JF Ptak Science Books LLC Post 683 Blog Bookstore
Part of the History of Dots series
It is interesting to think of the importance of dots in the first revolutionary changes in 500 years in the history of art. Honestly, there wasn’t anything epochal that happened between the re-discovery of perspective (ca. 1330-1400) and the arrival of Impressionism (and just afterwards of non-representational art) in the 1872/3/4-1915 period.
Dots aren’t brought to bear formally in the revolutionary movement until the early 1880’s. Impressionism for all intents and purposes is formed with the Societe Anonyme in 1872 (whose members included Monet, Pissarro, Degas, Sisley, Morisot and eleven others), and perhaps more realistically in 1874 when the Societe exhibited its first salon. (The first show held at the Nadar Studio in Paris in April 1874; a tiny, one month long affair, compared to mammoth exhibitions like the Universal Exposition in Paris in 1867.)
It was Georges Seurat who brought the whole world to the dot experience with his artisitc method of Pointilism, in particular with his magnificent Un dimanche après-midi à l'Île de la Grande Jatte, an enormous work given its composition—dots.

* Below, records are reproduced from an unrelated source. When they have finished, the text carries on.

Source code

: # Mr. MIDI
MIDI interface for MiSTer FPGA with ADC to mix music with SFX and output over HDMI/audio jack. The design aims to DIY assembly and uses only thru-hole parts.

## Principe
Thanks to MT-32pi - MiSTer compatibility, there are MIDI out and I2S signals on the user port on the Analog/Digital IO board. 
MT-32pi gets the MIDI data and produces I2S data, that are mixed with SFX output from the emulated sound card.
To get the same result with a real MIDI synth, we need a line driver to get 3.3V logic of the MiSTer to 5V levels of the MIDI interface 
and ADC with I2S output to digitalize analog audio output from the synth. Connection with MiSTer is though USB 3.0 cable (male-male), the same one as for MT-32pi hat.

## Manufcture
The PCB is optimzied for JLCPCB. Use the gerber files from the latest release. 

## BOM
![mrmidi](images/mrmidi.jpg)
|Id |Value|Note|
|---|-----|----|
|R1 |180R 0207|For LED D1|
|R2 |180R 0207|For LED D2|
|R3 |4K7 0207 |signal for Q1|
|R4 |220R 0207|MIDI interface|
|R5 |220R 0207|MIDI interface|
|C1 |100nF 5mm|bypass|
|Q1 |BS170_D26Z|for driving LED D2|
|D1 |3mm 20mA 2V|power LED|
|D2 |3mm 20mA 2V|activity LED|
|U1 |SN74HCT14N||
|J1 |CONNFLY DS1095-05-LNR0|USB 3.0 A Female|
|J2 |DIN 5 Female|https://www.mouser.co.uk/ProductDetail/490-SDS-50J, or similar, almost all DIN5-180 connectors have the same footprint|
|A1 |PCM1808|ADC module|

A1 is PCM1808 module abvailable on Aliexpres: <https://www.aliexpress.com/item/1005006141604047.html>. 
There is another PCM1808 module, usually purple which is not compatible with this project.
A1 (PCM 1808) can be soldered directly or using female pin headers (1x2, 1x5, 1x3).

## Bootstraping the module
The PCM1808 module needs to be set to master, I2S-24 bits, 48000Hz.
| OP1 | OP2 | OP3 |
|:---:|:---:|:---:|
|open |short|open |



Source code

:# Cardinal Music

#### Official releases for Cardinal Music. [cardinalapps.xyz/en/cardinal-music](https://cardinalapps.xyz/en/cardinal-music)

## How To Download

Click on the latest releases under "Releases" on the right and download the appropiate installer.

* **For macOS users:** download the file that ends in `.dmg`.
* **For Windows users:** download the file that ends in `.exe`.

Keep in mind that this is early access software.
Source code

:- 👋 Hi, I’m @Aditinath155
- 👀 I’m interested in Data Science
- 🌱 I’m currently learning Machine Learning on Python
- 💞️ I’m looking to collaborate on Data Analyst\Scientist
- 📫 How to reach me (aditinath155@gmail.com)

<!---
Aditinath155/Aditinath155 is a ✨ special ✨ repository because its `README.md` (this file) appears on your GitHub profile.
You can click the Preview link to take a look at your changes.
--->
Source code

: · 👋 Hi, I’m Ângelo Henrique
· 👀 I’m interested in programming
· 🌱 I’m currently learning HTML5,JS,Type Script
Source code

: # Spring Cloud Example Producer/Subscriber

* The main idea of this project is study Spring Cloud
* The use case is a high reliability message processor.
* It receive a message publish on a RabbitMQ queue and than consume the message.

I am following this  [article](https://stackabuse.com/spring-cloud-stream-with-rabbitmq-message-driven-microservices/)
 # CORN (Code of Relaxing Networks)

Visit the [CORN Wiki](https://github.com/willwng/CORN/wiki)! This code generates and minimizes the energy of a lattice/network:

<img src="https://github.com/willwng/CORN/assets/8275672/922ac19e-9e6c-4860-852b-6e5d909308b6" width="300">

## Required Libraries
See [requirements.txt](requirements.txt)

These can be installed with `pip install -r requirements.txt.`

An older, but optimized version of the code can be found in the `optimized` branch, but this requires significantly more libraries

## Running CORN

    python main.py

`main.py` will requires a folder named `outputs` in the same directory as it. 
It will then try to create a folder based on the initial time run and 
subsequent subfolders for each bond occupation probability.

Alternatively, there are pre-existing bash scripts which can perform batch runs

The dots replaced the brushstroke, and their placement in relation to their color was an absolutely brilliant innovation, establishing a perfect result for the viewer when examining the work as a whole. (It may well be that the French chemist an designer Michel Chevreul made this discovery a few decades earlier, noticing the effect and changes in color depending on placement and—in his case, with fabric—color in the dyes for his material.)
Wassily Kandinsky (1866-1944), the discoverer of nothingness in art and the introduction of the first non-representational paintings in art history (1913) used his fair share of dots in his exploration of the previously invisible. One good example is his 9 Points in Ascendance (1918), which is nothing but black dots, an impossible composition just two decades prior to its creation.
In the middle of this appeared the half-tone illustration, the great liberator of photographic illustration in popular publication. Invented in the late 1870’s by Stephen Henry Horgan and used in the Illustrated London News for the first time in 1881, it made the publication of accurate images much feasible and economical. No longer were readers dependent on the accuracies of artists interpreting photographs or photographed scenes—the photographs themselves were now publishable at little cost and in high quality, vastly increasing the veracity of published reports dependent upon images. This was revolutionary in its own way, democratizing the sharing of images and icons.
And so in just thirty years the lowly dot availed itself of some of the most spectacular achievements in modernism. Of course we can say the same of the line, but this is, after all, a history of dots.